**TASK:** Retype only the lines running from the beginning of the entries below to the line with "Hi, I’m @Glennyarp", both included. Do not include pictures.

[Stored data]
········
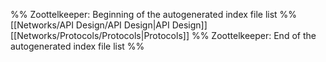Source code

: %% Zoottelkeeper: Beginning of the autogenerated index file list  %%
 [[Networks/API Design/API Design|API Design]]
 [[Networks/Protocols/Protocols|Protocols]]
%% Zoottelkeeper: End of the autogenerated index file list  %%
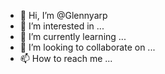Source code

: - 👋 Hi, I’m @Glennyarp
- 👀 I’m interested in ...
- 🌱 I’m currently learning ...
- 💞️ I’m looking to collaborate on ...
- 📫 How to reach me ...

<!---
Glennyarp/Glennyarp is a ✨ special ✨ repository because its `README.md` (this file) appears on your GitHub profile.
You can click the Preview link to take a look at your changes.
--->
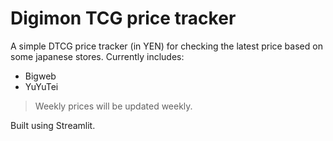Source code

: # Digimon TCG price tracker

A simple DTCG price tracker (in YEN) for checking the latest price based on some japanese stores. Currently includes:
- Bigweb
- YuYuTei

> Weekly prices will be updated weekly.

Built using Streamlit.
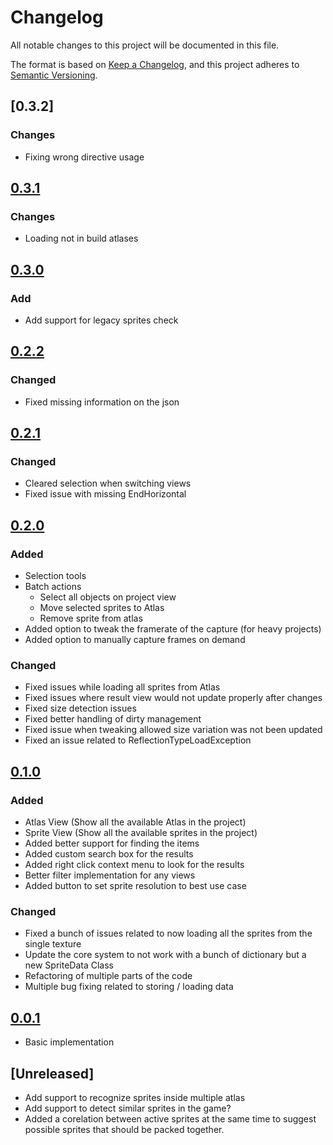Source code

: # Changelog
All notable changes to this project will be documented in this file.

The format is based on [Keep a Changelog](https://keepachangelog.com/en/1.0.0/),
and this project adheres to [Semantic Versioning](https://semver.org/spec/v2.0.0.html).

## [0.3.2]
### Changes
- Fixing wrong directive usage

## [0.3.1]
### Changes
- Loading not in build atlases

## [0.3.0]
### Add
- Add support for legacy sprites check

## [0.2.2] 
### Changed  
 - Fixed missing information on the json

## [0.2.1]
### Changed  
 - Cleared selection when switching views
 - Fixed issue with missing EndHorizontal

## [0.2.0]
### Added 
 - Selection tools 
 - Batch actions
    - Select all objects on project view
    - Move selected sprites to Atlas
    - Remove sprite from atlas
 - Added option to tweak the framerate of the capture (for heavy projects)
 - Added option to manually capture frames on demand 
  
### Changed  
 - Fixed issues while loading all sprites from Atlas
 - Fixed issues where result view would not update properly after changes
 - Fixed size detection issues
 - Fixed better handling of dirty management
 - Fixed issue when tweaking allowed size variation was not been updated
 - Fixed an issue related to ReflectionTypeLoadException


## [0.1.0]

### Added 
 - Atlas View (Show all the available Atlas in the project)
 - Sprite View (Show all the available sprites in the project)
 - Added better support for finding the items
 - Added custom search box for the results
 - Added right click context menu to look for the results
 - Better filter implementation for any views
 - Added button to set sprite resolution to best use case
 
 ### Changed
 - Fixed a bunch of issues related to now loading all the sprites from the single texture
 - Update the core system to not work with a bunch of dictionary but a new SpriteData Class
 - Refactoring of multiple parts of the code
 - Multiple bug fixing related to storing / loading data

## [0.0.1]
 - Basic implementation 

## [Unreleased]
 - Add support to recognize sprites inside multiple atlas
 - Add support to detect similar sprites in the game?
 - Added a corelation between active sprites at the same time to suggest possible sprites that should be packed together. 

[0.3.1]: https://github.com/brunomikoski/SpriteAuditor/releases/tag/v0.3.1
[0.3.0]: https://github.com/brunomikoski/SpriteAuditor/releases/tag/v0.3.0
[0.2.2]: https://github.com/brunomikoski/SpriteAuditor/releases/tag/v0.2.2
[0.2.1]: https://github.com/brunomikoski/SpriteAuditor/releases/tag/v0.2.1
[0.2.0]: https://github.com/brunomikoski/SpriteAuditor/releases/tag/v0.2.0
[0.1.0]: https://github.com/brunomikoski/SpriteAuditor/releases/tag/v0.1.0
[0.0.1]: https://github.com/brunomikoski/SpriteAuditor/releases/tag/v0.0.1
········
**RESPONSE BELOW:**
Source code

: %% Zoottelkeeper: Beginning of the autogenerated index file list  %%
 [[Networks/API Design/API Design|API Design]]
 [[Networks/Protocols/Protocols|Protocols]]
%% Zoottelkeeper: End of the autogenerated index file list  %%
Source code

: - 👋 Hi, I’m @Glennyarp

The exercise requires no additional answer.